Clairlieu est un lotissement construit dans les années 70 situé sur la commune de Villers, sur les hauteurs de Nancy. Aujourd’hui, les 1310 pavillons en plaques de béton, conçus avant le premier choc pétrolier et affichant des performances thermiques catastrophiques, doivent être rénovés pour répondre à l’enjeu des économies d’énergie. A l’heure où ce type de rénovation est au cœur des politiques publiques de performance énergétique, le cas de Clairlieu apporte une réponse originale à ces défis.

L’initiative est partie des habitants il y a une dizaine d’année, ceux-ci sentant que la situation n’était plus tenable.
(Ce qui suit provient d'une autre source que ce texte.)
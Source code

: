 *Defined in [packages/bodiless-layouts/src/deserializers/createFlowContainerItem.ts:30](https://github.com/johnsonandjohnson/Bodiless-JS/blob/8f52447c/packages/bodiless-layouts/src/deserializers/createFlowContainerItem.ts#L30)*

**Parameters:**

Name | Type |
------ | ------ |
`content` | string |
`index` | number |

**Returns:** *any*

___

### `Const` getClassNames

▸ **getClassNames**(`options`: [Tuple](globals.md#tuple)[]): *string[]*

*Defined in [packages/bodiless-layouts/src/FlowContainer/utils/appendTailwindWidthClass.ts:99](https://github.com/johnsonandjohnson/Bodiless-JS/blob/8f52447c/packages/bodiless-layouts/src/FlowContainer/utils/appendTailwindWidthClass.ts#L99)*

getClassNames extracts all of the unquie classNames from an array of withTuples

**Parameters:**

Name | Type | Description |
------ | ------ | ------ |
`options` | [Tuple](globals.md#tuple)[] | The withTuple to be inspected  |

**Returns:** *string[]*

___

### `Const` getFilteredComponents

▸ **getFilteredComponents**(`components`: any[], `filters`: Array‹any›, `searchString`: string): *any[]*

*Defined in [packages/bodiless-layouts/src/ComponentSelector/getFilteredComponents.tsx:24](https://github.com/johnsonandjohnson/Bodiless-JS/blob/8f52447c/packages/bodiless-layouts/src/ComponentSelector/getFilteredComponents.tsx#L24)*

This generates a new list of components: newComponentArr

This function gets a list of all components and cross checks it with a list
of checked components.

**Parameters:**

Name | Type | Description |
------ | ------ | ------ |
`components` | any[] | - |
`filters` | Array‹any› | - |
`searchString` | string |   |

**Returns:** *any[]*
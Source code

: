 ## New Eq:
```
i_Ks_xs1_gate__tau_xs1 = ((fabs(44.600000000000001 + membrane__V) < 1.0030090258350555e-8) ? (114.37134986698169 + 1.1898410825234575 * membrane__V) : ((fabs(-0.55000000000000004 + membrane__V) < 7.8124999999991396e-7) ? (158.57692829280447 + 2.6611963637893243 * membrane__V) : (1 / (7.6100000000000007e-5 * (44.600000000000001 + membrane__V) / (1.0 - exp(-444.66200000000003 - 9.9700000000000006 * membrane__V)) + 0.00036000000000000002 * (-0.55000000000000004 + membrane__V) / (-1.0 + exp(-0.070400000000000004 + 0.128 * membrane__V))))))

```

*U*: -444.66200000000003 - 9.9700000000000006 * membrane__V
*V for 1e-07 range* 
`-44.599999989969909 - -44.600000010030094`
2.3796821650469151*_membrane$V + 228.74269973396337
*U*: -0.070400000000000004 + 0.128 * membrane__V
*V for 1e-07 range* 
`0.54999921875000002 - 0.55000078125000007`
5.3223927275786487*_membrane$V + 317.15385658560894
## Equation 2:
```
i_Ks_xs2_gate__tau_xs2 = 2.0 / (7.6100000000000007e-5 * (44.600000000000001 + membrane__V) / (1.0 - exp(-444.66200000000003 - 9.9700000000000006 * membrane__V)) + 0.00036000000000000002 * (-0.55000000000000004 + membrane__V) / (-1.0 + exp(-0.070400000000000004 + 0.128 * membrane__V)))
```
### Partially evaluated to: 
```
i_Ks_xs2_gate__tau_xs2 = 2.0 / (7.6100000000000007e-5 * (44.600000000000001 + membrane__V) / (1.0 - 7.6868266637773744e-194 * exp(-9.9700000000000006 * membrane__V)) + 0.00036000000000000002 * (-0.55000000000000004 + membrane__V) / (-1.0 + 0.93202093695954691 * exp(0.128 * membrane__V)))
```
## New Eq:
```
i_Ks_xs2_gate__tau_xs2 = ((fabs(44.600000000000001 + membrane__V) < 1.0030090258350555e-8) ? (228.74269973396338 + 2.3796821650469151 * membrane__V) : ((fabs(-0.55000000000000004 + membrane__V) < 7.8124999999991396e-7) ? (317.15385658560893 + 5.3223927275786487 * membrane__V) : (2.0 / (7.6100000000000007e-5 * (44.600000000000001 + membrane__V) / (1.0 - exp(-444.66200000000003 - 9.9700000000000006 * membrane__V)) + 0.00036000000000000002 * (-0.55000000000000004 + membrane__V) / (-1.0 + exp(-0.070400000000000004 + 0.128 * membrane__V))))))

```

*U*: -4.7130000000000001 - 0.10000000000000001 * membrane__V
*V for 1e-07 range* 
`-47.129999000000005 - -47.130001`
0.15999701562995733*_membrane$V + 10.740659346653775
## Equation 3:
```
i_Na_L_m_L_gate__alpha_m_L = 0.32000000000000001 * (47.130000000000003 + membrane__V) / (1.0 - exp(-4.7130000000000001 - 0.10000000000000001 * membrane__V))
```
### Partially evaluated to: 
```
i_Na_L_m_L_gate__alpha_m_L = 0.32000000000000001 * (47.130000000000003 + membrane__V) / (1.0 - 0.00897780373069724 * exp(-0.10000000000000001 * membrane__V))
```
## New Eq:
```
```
Ils ont alors imaginé un système à trois dimensions, permettant de maximiser les synergies sur le territoire :

  • Premiers concernés, les habitants sont demandeurs des travaux. Maîtres d’ouvrage, ils sont eux-mêmes susceptibles de participer aux travaux de rénovation en tant que bénévoles, chez eux bien sûr, mais aussi chez les autres.
  • Une association, Clairlieu Eco-Défi, fait vivre la dynamique sur le quartier : sensibilisation, communication, aide aux maîtres d’ouvrage pour obtenir des financements publics, organisation de crowdfundings, etc…
  • Une SCIC (Société Coopérative d’Intérêt Collectif) a été créée, Clairlieu Eco Rénovation Solidaire, qui réalise les travaux. Cette SCIC a été créée par les habitants eux-mêmes, sous la houlette de professionnels du bâtiment habitant le quartier. Les habitants peuvent être associés à la SCIC en tant que bénéficiaires de ses services.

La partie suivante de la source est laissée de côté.